_Problem_. Only the lines with "System" in them need to be copied from the listing.

- - - - - - -

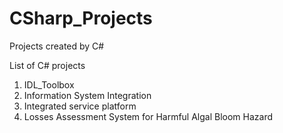 # CSharp_Projects
Projects created by C#

List of C# projects

1. IDL_Toolbox
2. Information System Integration 
3. Integrated service platform
4. Losses Assessment System for Harmful Algal Bloom Hazard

- - - - - - -

_Result of the exercise_.
2. Information System Integration 
4. Losses Assessment System for Harmful Algal Bloom Hazard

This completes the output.